▶ _What is needed_
Below are the records. List every line holding the word "privilégios".
:::::
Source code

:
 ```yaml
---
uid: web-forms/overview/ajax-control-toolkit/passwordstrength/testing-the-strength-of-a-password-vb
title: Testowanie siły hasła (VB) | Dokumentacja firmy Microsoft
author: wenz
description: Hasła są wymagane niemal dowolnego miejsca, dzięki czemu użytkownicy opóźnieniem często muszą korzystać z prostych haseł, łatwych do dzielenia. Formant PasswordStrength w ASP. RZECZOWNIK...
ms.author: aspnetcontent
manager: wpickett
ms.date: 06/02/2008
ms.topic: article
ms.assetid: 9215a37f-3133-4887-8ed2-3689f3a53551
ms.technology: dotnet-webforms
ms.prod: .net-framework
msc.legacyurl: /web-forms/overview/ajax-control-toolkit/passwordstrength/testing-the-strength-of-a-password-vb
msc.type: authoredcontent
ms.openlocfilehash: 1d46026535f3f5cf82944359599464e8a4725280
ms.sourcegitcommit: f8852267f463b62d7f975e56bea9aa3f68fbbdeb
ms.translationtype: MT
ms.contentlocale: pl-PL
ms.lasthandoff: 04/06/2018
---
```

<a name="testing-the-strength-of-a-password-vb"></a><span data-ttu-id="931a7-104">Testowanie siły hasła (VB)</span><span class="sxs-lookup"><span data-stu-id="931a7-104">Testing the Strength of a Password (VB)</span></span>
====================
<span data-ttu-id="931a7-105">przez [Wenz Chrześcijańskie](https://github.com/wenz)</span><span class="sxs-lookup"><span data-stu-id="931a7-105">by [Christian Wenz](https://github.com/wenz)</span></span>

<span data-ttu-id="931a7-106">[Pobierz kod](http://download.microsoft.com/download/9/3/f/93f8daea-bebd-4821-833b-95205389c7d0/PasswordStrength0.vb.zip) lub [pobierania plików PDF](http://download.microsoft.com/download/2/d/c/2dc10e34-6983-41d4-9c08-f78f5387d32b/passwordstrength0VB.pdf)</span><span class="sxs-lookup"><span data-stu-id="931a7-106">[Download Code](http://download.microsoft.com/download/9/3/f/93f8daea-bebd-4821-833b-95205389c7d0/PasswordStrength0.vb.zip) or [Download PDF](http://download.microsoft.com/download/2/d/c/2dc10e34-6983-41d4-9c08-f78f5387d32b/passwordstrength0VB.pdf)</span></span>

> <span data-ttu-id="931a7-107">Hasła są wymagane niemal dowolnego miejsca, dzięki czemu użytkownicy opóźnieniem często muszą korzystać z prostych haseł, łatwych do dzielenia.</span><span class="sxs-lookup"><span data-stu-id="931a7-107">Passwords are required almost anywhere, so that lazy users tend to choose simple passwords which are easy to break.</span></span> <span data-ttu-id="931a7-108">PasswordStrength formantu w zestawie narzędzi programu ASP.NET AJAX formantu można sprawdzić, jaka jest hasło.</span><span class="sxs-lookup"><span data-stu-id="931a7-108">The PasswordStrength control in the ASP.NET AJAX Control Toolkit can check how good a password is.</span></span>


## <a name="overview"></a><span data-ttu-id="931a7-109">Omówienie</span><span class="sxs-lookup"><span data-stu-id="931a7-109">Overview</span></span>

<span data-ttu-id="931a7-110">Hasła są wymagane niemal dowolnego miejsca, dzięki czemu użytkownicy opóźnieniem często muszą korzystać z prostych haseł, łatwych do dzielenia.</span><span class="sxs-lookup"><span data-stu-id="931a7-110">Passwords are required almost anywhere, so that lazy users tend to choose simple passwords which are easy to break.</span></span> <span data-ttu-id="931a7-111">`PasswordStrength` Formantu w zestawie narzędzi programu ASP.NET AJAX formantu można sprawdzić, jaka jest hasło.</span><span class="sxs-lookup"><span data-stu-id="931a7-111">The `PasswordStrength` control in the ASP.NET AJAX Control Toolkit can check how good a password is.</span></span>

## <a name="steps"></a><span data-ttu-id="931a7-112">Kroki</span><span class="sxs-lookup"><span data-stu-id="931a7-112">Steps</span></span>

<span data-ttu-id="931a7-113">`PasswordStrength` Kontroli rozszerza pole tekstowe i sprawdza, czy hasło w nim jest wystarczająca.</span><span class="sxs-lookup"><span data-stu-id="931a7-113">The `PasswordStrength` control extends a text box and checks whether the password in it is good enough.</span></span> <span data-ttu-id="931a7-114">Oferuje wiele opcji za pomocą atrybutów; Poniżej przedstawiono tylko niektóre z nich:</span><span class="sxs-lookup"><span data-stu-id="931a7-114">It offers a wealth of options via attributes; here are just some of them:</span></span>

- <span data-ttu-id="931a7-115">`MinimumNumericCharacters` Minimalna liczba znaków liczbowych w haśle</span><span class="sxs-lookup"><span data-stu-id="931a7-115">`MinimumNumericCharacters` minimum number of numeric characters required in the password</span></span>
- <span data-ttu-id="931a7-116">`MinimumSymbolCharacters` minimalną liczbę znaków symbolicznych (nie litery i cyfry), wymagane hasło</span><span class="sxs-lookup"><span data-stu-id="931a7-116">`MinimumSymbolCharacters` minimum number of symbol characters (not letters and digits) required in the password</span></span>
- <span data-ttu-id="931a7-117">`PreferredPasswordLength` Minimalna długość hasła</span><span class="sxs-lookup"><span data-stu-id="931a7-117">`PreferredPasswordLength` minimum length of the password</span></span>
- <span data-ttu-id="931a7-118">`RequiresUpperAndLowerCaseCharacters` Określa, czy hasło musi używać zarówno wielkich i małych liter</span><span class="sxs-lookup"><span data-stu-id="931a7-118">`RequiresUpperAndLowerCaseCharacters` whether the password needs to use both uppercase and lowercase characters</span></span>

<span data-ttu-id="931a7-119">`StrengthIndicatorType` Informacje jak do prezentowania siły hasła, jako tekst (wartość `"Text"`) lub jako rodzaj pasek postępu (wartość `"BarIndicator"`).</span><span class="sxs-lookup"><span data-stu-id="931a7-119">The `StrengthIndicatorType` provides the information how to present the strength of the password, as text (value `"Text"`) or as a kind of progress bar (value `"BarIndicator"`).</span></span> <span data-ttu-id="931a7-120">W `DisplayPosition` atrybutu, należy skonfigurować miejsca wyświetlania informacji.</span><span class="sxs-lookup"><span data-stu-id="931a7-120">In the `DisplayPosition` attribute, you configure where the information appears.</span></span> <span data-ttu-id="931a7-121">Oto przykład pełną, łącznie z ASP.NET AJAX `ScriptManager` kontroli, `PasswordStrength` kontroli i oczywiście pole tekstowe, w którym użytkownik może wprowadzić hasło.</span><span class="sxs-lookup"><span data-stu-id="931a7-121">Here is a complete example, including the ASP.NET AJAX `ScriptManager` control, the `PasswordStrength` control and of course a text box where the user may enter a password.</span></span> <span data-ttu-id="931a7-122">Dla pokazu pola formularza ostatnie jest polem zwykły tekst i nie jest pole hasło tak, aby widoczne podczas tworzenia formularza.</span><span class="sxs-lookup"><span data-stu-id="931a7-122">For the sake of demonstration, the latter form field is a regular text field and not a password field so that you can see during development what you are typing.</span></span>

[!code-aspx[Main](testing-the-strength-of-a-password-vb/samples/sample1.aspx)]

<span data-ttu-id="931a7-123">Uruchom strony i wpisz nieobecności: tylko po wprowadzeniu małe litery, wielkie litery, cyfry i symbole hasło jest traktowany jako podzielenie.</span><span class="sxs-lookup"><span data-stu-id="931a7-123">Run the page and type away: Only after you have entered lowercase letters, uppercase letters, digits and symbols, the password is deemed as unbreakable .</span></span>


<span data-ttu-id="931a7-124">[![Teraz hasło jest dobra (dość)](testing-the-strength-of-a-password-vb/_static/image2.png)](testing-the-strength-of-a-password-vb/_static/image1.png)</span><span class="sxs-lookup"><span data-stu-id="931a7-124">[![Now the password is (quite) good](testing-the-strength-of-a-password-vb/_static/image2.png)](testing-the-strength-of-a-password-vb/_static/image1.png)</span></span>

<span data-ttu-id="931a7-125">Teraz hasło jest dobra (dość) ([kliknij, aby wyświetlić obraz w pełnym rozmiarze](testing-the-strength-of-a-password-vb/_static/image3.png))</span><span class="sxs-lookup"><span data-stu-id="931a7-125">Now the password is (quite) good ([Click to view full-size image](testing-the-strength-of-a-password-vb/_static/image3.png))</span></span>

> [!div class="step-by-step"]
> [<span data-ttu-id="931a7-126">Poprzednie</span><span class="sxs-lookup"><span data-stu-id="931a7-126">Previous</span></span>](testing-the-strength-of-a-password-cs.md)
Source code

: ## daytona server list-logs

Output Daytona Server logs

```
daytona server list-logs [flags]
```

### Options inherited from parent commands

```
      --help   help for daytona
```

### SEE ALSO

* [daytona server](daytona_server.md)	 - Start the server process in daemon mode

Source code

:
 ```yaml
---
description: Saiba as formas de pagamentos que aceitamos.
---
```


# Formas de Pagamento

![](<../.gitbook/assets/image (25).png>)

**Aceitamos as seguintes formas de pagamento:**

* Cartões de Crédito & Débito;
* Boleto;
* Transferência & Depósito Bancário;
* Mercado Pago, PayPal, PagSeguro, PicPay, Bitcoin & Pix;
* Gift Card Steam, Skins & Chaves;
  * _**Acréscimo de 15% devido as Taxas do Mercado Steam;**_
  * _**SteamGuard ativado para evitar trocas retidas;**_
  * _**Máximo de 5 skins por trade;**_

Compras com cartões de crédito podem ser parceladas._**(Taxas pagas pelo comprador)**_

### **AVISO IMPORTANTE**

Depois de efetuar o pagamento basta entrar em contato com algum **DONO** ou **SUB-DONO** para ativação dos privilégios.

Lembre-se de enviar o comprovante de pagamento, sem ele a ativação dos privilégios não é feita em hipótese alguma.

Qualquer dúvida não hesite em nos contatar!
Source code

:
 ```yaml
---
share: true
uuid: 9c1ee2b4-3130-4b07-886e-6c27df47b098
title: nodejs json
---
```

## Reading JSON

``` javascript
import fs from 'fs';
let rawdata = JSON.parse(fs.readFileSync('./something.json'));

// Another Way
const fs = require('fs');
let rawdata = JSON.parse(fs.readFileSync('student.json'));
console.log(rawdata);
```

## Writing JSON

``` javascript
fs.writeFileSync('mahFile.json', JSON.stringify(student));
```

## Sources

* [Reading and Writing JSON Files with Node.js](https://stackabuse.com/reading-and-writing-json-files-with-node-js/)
:::::
▶ _Exercise solution_
Depois de efetuar o pagamento basta entrar em contato com algum **DONO** ou **SUB-DONO** para ativação dos privilégios.
Lembre-se de enviar o comprovante de pagamento, sem ele a ativação dos privilégios não é feita em hipótese alguma.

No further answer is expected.